WHAT IS EXPECTED: Copy the data that appears below exactly. Drop the pictures.
═════ PROVIDED DATA
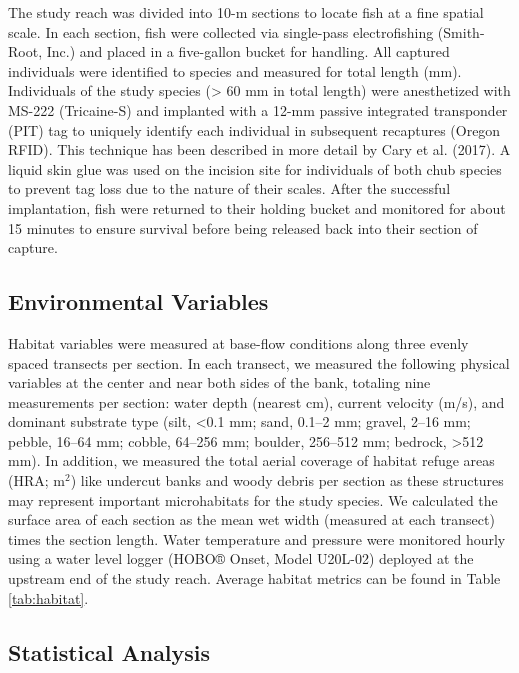 \documentclass[11pt, class=article, crop=false]{standalone}
\begin{document}
The study reach was divided into 10-m sections to locate fish at a fine spatial scale. In each section, fish were collected via single-pass electrofishing (Smith-Root, Inc.) and placed in a five-gallon bucket for handling. All captured individuals were identified to species and measured for total length (mm). Individuals of the study species (> 60 mm in total length) were anesthetized with MS-222 (Tricaine-S) and implanted with a 12-mm passive integrated transponder (PIT) tag to uniquely identify each individual in subsequent recaptures (Oregon RFID). This technique has been described in more detail by Cary et al. (2017). A liquid skin glue was used on the incision site for individuals of both chub species to prevent tag loss due to the nature of their scales. After the successful implantation, fish were returned to their holding bucket and monitored for about 15 minutes to ensure survival before being released back into their section of capture. 

\subsection{Environmental Variables}

Habitat variables were measured at base-flow conditions along three evenly spaced transects per section. In each transect, we measured the following physical variables at the center and near both sides of the bank, totaling nine measurements per section: water depth (nearest cm), current velocity (m/s), and dominant substrate type (silt, <0.1 mm; sand, 0.1--2 mm; gravel, 2--16 mm; pebble, 16--64 mm; cobble, 64--256 mm; boulder, 256--512 mm; bedrock, >512 mm). In addition, we measured the total aerial coverage of habitat refuge areas (HRA; m$^2$) like undercut banks and woody debris per section as these structures may represent important microhabitats for the study species. We calculated the surface area of each section as the mean wet width (measured at each transect) times the section length. Water temperature and pressure were monitored hourly using a water level logger (HOBO® Onset, Model U20L-02) deployed at the upstream end of the study reach. Average habitat metrics can be found in Table \ref{tab:habitat}.



\subsection{Statistical Analysis}
\end{document}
══════════
THE COMPLETED TASK:
 \documentclass[11pt, class=article, crop=false]{standalone}
\begin{document}
The study reach was divided into 10-m sections to locate fish at a fine spatial scale. In each section, fish were collected via single-pass electrofishing (Smith-Root, Inc.) and placed in a five-gallon bucket for handling. All captured individuals were identified to species and measured for total length (mm). Individuals of the study species (> 60 mm in total length) were anesthetized with MS-222 (Tricaine-S) and implanted with a 12-mm passive integrated transponder (PIT) tag to uniquely identify each individual in subsequent recaptures (Oregon RFID). This technique has been described in more detail by Cary et al. (2017). A liquid skin glue was used on the incision site for individuals of both chub species to prevent tag loss due to the nature of their scales. After the successful implantation, fish were returned to their holding bucket and monitored for about 15 minutes to ensure survival before being released back into their section of capture. 

\subsection{Environmental Variables}

Habitat variables were measured at base-flow conditions along three evenly spaced transects per section. In each transect, we measured the following physical variables at the center and near both sides of the bank, totaling nine measurements per section: water depth (nearest cm), current velocity (m/s), and dominant substrate type (silt, <0.1 mm; sand, 0.1--2 mm; gravel, 2--16 mm; pebble, 16--64 mm; cobble, 64--256 mm; boulder, 256--512 mm; bedrock, >512 mm). In addition, we measured the total aerial coverage of habitat refuge areas (HRA; m$^2$) like undercut banks and woody debris per section as these structures may represent important microhabitats for the study species. We calculated the surface area of each section as the mean wet width (measured at each transect) times the section length. Water temperature and pressure were monitored hourly using a water level logger (HOBO® Onset, Model U20L-02) deployed at the upstream end of the study reach. Average habitat metrics can be found in Table \ref{tab:habitat}.



\subsection{Statistical Analysis}
\end{document}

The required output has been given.